New Zealand, Aotearoa, is situated in the South Pacific. Most people live around New Zealand’s coastline and in the north. The capital is Wellington and the largest city is Auckland.

 

New Zealand is a stable parliamentary democracy and a member of the Commonwealth. The country has a shorter human history than any other. It was discovered by the ancestors of Māori – the tangata whenua, the indigenous people of New Zealand – around the 13th century.

 

Following the signing of the Treaty of Waitangi between the British Crown and the chiefs of New Zealand, large-scale European settlement occurred from the 1840s onwards. Subsequent social, political and economic changes have moved New Zealand from a colonial outpost to a multicultural Pacific nation.

 

New Zealand education is increasingly international in character, driven by information technology, trade, employment markets extending beyond national borders, and a well-travelled population of students, teaching staff and researchers. Education is a critical factor in developing the skills and innovation required for New Zealand to compete globally, and it plays a significant role in New Zealand’s relationships internationally

 

"One of the great benefits of the New Zealand education system is that student's are supported to solve problems, process information, work with others, create and innovate." - said Joel Thompson, Managing director of OutBeyond.

 

"The education system here has 3 levels which reflects the unique cultures and diverse society of New Zealand. Early Childhood, Primary and Secondary Schools, and Further Education."

 

 

Early childhood

(Ages 0-5)
 

Early childhood education provides education and care for children before they are old enough to go to school.

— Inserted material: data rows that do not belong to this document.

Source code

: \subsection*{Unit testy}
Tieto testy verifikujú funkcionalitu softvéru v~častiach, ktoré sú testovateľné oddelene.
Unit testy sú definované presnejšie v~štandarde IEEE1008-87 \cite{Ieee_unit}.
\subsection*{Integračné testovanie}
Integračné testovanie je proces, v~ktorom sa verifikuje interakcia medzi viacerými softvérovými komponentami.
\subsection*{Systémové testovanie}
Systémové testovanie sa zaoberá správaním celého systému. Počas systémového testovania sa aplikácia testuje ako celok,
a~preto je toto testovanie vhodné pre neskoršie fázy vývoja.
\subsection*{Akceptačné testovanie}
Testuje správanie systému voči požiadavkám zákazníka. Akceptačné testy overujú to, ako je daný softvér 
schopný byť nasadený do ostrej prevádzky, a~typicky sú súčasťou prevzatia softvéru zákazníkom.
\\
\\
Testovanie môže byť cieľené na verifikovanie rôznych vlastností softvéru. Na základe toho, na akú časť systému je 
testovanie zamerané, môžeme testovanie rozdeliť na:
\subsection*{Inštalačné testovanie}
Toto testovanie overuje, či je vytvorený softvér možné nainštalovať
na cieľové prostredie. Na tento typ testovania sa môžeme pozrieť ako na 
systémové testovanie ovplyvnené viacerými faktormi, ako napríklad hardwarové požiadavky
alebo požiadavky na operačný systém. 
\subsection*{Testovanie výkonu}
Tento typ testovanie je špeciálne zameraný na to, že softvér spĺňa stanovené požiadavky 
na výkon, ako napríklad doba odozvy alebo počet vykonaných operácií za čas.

New Zealand has more than 4000 licensed early childhood education services available, including kindergartens, childcare centres, play centres, home-based care and playgroups.

 

 

 

Primary school

Ages 5-10 (Years 1-6)
 
 
 

Primary school students study subjects guided by New Zealand National Curriculum: English, the arts, health and physical education, languages, mathematics and statistics, science, social sciences and technology.

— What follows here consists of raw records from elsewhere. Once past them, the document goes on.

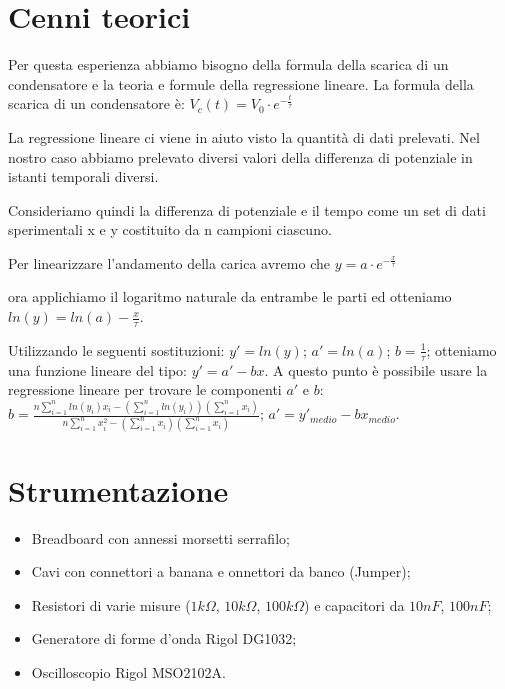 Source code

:     \section{Cenni teorici}
    Per questa esperienza abbiamo bisogno della formula della scarica di un condensatore e la teoria e formule della regressione lineare.
    La formula della scarica di un condensatore è:
    $V_c(t)=V_0 \cdot e^{-\frac{t}{\tau}}$ \par
    La regressione lineare ci viene in aiuto visto la quantità di dati prelevati.
     Nel nostro caso abbiamo prelevato diversi valori della differenza di potenziale in istanti temporali diversi.\par
    Consideriamo quindi la differenza di potenziale e il tempo come un set di dati sperimentali x e y costituito da n campioni ciascuno.\par 
    Per linearizzare l’andamento della carica avremo che $y=a \cdot e^{-\frac{x}{\tau}}$ \par
    ora applichiamo il logaritmo naturale da entrambe le parti ed otteniamo $ln(y)=ln(a)-{\frac{x}{\tau}}$. \par
    Utilizzando le seguenti sostituzioni: 
    $y'=ln(y)$; 
    $a'=ln(a)$; 
    $b=\frac{1}{\tau}$; 
    otteniamo una funzione lineare del tipo: $y'=a'-bx$.
    A questo punto è possibile usare la regressione lineare per trovare le componenti $a'$ e $b$: 
    $b=\frac{n\sum_{i = 1}^{n} ln(y_i)x_i - (\sum_{i = 1}^{n} ln(y_i))(\sum_{i = 1}^{n} x_i) }{n\sum_{i = 1}^{n} x_i^2 - (\sum_{i = 1}^{n} x_i)(\sum_{i = 1}^{n} x_i)}$; 
    $a'=y'_{medio}-bx_{medio}$. \par


    \section{Strumentazione}
    \begin{itemize}
        \item Breadboard con annessi morsetti serrafilo;
        \item Cavi con connettori a banana e onnettori da banco (Jumper);
        \item Resistori di varie misure ($1k\Omega$, $10k\Omega$, $100k\Omega$) e capacitori da $10nF$, $100nF$;
        \item Generatore di forme d'onda Rigol DG1032;
        \item Oscilloscopio Rigol MSO2102A.
    \end{itemize}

Students’ abilities in reading, writing and maths are regularly assessed against expectations for their age level, as set out by New Zealand’s National Standards.

 

 

Intermediate school

Ages 11-12 (Years 7-8)

 

Intermediate schools are a bridge between primary school and secondary school.

Primary education starts at Year 1 and continues through to Year 8. Years 7 and 8 are offered either at a primary school or at a separate intermediate school.

 

Secondary school

Ages 13-18 (Years 9-13)
 

New Zealand has three types of school:

  • state schools, where 85% of Kiwi children go
  • state-integrated schools, which may be run by a religious faith or use specialist teaching methods
  • private schools.

Students at secondary schools - also known as high schools or colleges - work towards the National Certificate of Educational Achievement (NCEA). Secondary schools also offer some vocational subjects, such as tourism and computing.

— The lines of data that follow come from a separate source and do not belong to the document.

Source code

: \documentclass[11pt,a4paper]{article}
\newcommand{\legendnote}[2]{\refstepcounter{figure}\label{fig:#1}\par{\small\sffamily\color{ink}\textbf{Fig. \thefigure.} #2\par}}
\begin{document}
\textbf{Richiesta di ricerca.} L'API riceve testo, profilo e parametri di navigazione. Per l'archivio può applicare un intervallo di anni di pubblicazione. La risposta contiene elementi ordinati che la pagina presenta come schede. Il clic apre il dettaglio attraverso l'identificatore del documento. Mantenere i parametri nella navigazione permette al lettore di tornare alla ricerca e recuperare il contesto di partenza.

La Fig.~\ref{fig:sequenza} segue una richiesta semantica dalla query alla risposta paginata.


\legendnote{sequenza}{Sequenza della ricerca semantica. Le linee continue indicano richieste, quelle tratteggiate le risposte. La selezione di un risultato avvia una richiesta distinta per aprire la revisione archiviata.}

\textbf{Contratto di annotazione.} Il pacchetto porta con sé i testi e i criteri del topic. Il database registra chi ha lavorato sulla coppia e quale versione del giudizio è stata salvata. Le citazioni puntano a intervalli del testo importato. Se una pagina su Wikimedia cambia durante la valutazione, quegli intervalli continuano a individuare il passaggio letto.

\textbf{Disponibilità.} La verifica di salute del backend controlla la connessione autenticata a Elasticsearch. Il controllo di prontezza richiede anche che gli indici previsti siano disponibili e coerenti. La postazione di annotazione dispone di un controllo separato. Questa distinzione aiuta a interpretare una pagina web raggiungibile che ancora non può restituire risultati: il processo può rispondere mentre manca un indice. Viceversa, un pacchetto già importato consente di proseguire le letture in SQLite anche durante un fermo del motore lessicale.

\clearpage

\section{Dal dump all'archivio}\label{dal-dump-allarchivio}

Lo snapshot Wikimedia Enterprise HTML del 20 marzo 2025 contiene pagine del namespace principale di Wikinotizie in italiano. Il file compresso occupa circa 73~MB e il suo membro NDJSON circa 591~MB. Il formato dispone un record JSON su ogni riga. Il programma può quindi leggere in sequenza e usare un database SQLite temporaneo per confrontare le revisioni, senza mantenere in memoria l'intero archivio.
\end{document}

Some schools also offer Cambridge International Examinations and International Baccalaureate programmes.

 

 

 

Tertiary education

Ages 18+

New Zealand has eight state-funded universities, 16 Institutes of Technology and Polytechnics (ITPs) and about 550 Private Training Establishments (PTEs), which include English language schools.

Choose the type of institution that’s best for your career path:

 

 

 

Whichever level you're studying at, New Zealand can give you a high-quality education that will enable you to achieve your goals.